━━━━━ Records for the exercise

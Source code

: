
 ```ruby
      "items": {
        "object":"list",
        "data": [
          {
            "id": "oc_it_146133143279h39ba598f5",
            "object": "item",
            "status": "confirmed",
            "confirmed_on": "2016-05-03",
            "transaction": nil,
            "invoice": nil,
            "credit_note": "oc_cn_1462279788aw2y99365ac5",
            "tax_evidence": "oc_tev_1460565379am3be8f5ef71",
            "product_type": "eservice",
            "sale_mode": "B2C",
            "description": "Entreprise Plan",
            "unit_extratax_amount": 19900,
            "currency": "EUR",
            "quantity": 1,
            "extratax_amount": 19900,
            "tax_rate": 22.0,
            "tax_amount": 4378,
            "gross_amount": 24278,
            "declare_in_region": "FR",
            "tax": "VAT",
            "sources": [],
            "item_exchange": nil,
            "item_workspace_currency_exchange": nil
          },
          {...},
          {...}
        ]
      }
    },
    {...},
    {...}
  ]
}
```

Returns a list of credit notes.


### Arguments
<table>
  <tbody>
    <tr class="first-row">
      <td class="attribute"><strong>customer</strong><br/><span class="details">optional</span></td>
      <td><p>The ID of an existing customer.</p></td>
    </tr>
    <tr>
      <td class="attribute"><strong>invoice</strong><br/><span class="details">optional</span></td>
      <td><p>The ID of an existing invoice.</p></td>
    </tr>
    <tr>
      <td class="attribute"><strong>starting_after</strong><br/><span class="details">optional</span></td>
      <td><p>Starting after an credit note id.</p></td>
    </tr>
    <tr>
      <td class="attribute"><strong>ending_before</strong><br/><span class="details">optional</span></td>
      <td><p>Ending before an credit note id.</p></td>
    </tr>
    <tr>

━━━━━━━━━━

**Exercise requirements**. Your answer should be the records themselves, returned word for word.

**Output**.
Source code

:
 ```ruby
      "items": {
        "object":"list",
        "data": [
          {
            "id": "oc_it_146133143279h39ba598f5",
            "object": "item",
            "status": "confirmed",
            "confirmed_on": "2016-05-03",
            "transaction": nil,
            "invoice": nil,
            "credit_note": "oc_cn_1462279788aw2y99365ac5",
            "tax_evidence": "oc_tev_1460565379am3be8f5ef71",
            "product_type": "eservice",
            "sale_mode": "B2C",
            "description": "Entreprise Plan",
            "unit_extratax_amount": 19900,
            "currency": "EUR",
            "quantity": 1,
            "extratax_amount": 19900,
            "tax_rate": 22.0,
            "tax_amount": 4378,
            "gross_amount": 24278,
            "declare_in_region": "FR",
            "tax": "VAT",
            "sources": [],
            "item_exchange": nil,
            "item_workspace_currency_exchange": nil
          },
          {...},
          {...}
        ]
      }
    },
    {...},
    {...}
  ]
}
```

Returns a list of credit notes.


### Arguments
<table>
  <tbody>
    <tr class="first-row">
      <td class="attribute"><strong>customer</strong><br/><span class="details">optional</span></td>
      <td><p>The ID of an existing customer.</p></td>
    </tr>
    <tr>
      <td class="attribute"><strong>invoice</strong><br/><span class="details">optional</span></td>
      <td><p>The ID of an existing invoice.</p></td>
    </tr>
    <tr>
      <td class="attribute"><strong>starting_after</strong><br/><span class="details">optional</span></td>
      <td><p>Starting after an credit note id.</p></td>
    </tr>
    <tr>
      <td class="attribute"><strong>ending_before</strong><br/><span class="details">optional</span></td>
      <td><p>Ending before an credit note id.</p></td>
    </tr>
    <tr>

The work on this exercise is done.